Germs and Bacteria – The Lurking Menace

germs and bacteria

Domestic cleaning adverts would have you believe that there are harmful bacteria lurking on every surface just waiting to make you and your kids ill. They tell us that there are more germs in your kitchen than on a toilet seat. They brag that their product will kill all known germs but we’ve evolved to be able to cope with a few bugs, indeed without germs and bacteria the human digestive tract would fail almost immediately.


But where are the germiest places you’ll go today without even knowing it? There are plenty of myths around, let’s look at the evidence:

  • A Public (in)Convenience – Your mum and common sense tells you that just about the dirtiest thing in the world is the public loo seat. Just sitting on it would give anyone dysentery, cholera and even small pox even though it was eradicated decades ago.

The truth is… the seat is probably the cleanest surface in the toilet. The seat has about 49 bacteria per square inch, there are many times more germs on the flush handle, the latch on the door and most especially on the basin. If you do use a public toilet, you can sit down, just don’t lock the door, flush or wash your hands!

  • The Office – Our desk is our second home, we work, eat and drink, and maybe even sleep at our desk if it’s a slow day and there’s a parade of cleaners trouping though the office every night, right?

Wrong, here’s why; there are about 25,000 germs per square inch on your telephone, there’s all sorts of food remnants rotting away under your keyboard.
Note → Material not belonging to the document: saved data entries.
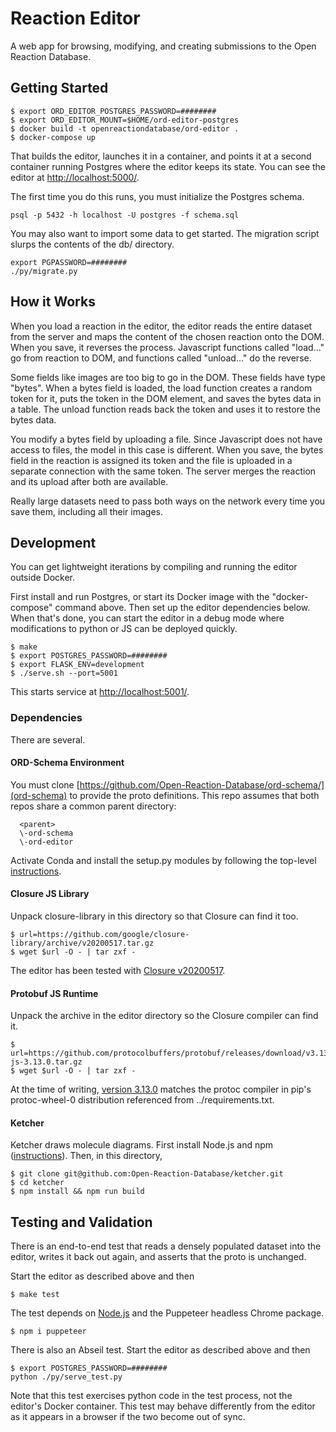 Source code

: # Reaction Editor

A web app for browsing, modifying, and creating submissions to the Open
Reaction Database.

## Getting Started

```
$ export ORD_EDITOR_POSTGRES_PASSWORD=########
$ export ORD_EDITOR_MOUNT=$HOME/ord-editor-postgres
$ docker build -t openreactiondatabase/ord-editor .
$ docker-compose up
```
That builds the editor, launches it in a container, and points it at a second
container running Postgres where the editor keeps its state. You can see the
editor at [http://localhost:5000/](http://localhost:5000).

The first time you do this runs, you must initialize the Postgres schema.
```
psql -p 5432 -h localhost -U postgres -f schema.sql
```
You may also want to import some data to get started. The migration script
slurps the contents of the db/ directory.
```
export PGPASSWORD=########
./py/migrate.py
```

## How it Works

When you load a reaction in the editor, the editor reads the entire dataset
from the server and maps the content of the chosen reaction onto the DOM. When
you save, it reverses the process. Javascript functions called "load..." go
from reaction to DOM, and functions called "unload..." do the reverse.

Some fields like images are too big to go in the DOM. These fields have type
"bytes". When a bytes field is loaded, the load function creates a random token
for it, puts the token in the DOM element, and saves the bytes data in a table.
The unload function reads back the token and uses it to restore the bytes data.

You modify a bytes field by uploading a file. Since Javascript does not have
access to files, the model in this case is different. When you save, the bytes
field in the reaction is assigned its token and the file is uploaded in a
separate connection with the same token. The server merges the reaction and its
upload after both are available.

Really large datasets need to pass both ways on the network every time you save
them, including all their images.

## Development

You can get lightweight iterations by compiling and running the editor outside
Docker.

First install and run Postgres, or start its Docker image with the
"docker-compose" command above. Then set up the editor dependencies below. When
that's done, you can start the editor in a debug mode where modifications to
python or JS can be deployed quickly.
```
$ make
$ export POSTGRES_PASSWORD=########
$ export FLASK_ENV=development
$ ./serve.sh --port=5001
```
This starts service at [http://localhost:5001/](http://localhost:5001/).

### Dependencies

There are several.

#### ORD-Schema Environment

You must clone
[https://github.com/Open-Reaction-Database/ord-schema/](ord-schema) to provide
the proto definitions. This repo assumes that both repos share a common parent
directory:
```
  <parent>
  \-ord-schema
  \-ord-editor
```

Activate Conda and install the setup.py modules by following the top-level
[instructions](https://github.com/Open-Reaction-Database/ord-schema/blob/main/README.md).

#### Closure JS Library

Unpack closure-library in this directory so that Closure can find it too.
```
$ url=https://github.com/google/closure-library/archive/v20200517.tar.gz
$ wget $url -O - | tar zxf -
```
The editor has been tested with [Closure
v20200517](https://github.com/google/closure-library/releases/).

#### Protobuf JS Runtime

Unpack the archive in the editor directory so the Closure compiler can find it.
```
$ url=https://github.com/protocolbuffers/protobuf/releases/download/v3.13.0/protobuf-js-3.13.0.tar.gz
$ wget $url -O - | tar zxf -
```
At the time of writing, [version
3.13.0](https://github.com/protocolbuffers/protobuf/releases/tag/v3.13.0)
matches the protoc compiler in pip's protoc-wheel-0 distribution referenced
from ../requirements.txt.

#### Ketcher

Ketcher draws molecule diagrams. First install Node.js and npm
([instructions](https://nodejs.org/en/download/)). Then, in this directory,
```
$ git clone git@github.com:Open-Reaction-Database/ketcher.git
$ cd ketcher
$ npm install && npm run build
```

## Testing and Validation

There is an end-to-end test that reads a densely populated dataset into the
editor, writes it back out again, and asserts that the proto is unchanged.

Start the editor as described above and then
```
$ make test
```

The test depends on [Node.js](https://nodejs.org/en/download/) and the
Puppeteer headless Chrome package.
```
$ npm i puppeteer
```

There is also an Abseil test. Start the editor as described above and then
```
$ export POSTGRES_PASSWORD=########
python ./py/serve_test.py
```
Note that this test exercises python code in the test process, not the editor's
Docker container. This test may behave differently from the editor as it
appears in a browser if the two become out of sync.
And that’s where you eat your lunch?

  • Flying Away – Received wisdom tells us that since smoking was banned on planes that the air is circulated less regularly and therefore germs are able to breed and stay in the cabin for longer than they used to.

While air is of a worse quality than it used to be, the build up of CO2 combined with pressurisation is blamed by some on the increase in the number of air rage incidents the dryness of the air and filtration systems means that germs don’t do well at 30,000 feet. If, however, you are seated next to some-one in the infectious stage of an illness it will be before they start to display any symptoms so stop worrying about it.

  • At The Supermarket – You’d think that the major health risks came from getting run over by a shopping trolley or unknowingly eating out of date foods.

Food labeling is generally pretty accurate and you often have a few days to spare even between the use by date and when it really becomes inedible. People handling vegetables and fresh bread pose more of a risk. The checkouts can be full of germs too, if they’re not cleaned thoroughly then blood from meat or spilt milk products can embed themselves in the belts contaminating everything they touch.

  • Cold Hard Cash – There are plenty of studies and urban myths that nearly every piece of paper money in circulation has cocaine on it. Other notions say that sharing notes in this fashion will lead to the spread of hepatitis. If this is so it’s hard to number the other bacterial and viral contagions that might be living on the cash as it passes through your fingers.

So, the possibility does exist for germs to survive on paper money but germs love a warm moist environment and cash is generally dry and a poor environment for their long term flourishment. Cash machines are another story; hundreds of fingers all day every day, people coughing and sneezing at them so in wet weather they’re a positive biological soup.

  • Stay Away – A common cause for misophobia among travelers is hotel linen; you have no idea at all who’s been sleeping in the bed before you and how well the laundry’s been cleaned before being put back on the bed.

Although any hotel with even the lowest standards would change the bedding after each guest had left, even if they didn’t fabrics offer a rather poor habitat for germs (mites are a whole different story). There is a far greater risk of contamination coming from TV remotes, thermostat dials and even the bible, according to research carried out by the University of Virginia.

  • Work It Out – No one will be at all surprised that gym equipment is awash in bacteria, the conditions are perfect, warm, humid and constantly replenished because of the high traffic of humanity sweating all over it. So long as you give it a wipe before you start you’ll be ok though.

Not only are there many of them, there’s also the variety of bacteria that inhabit the surfaces that surprised biologists looking at the state of exercise equipment. They found E. coli, staph, Enterobacteriaceae and bacillus, a germ associated with TB, a disease thought to be eradicated but which is now making a resurgence. So, while it is important to wipe the surfaces make sure you’re not just moving the germs about, use a antibacterial wipe if you can and avoid clothing that germs can harbor in, man made fibers are great for germs to live in so wear as much cotton as you can and wash your gym kit every time you use it.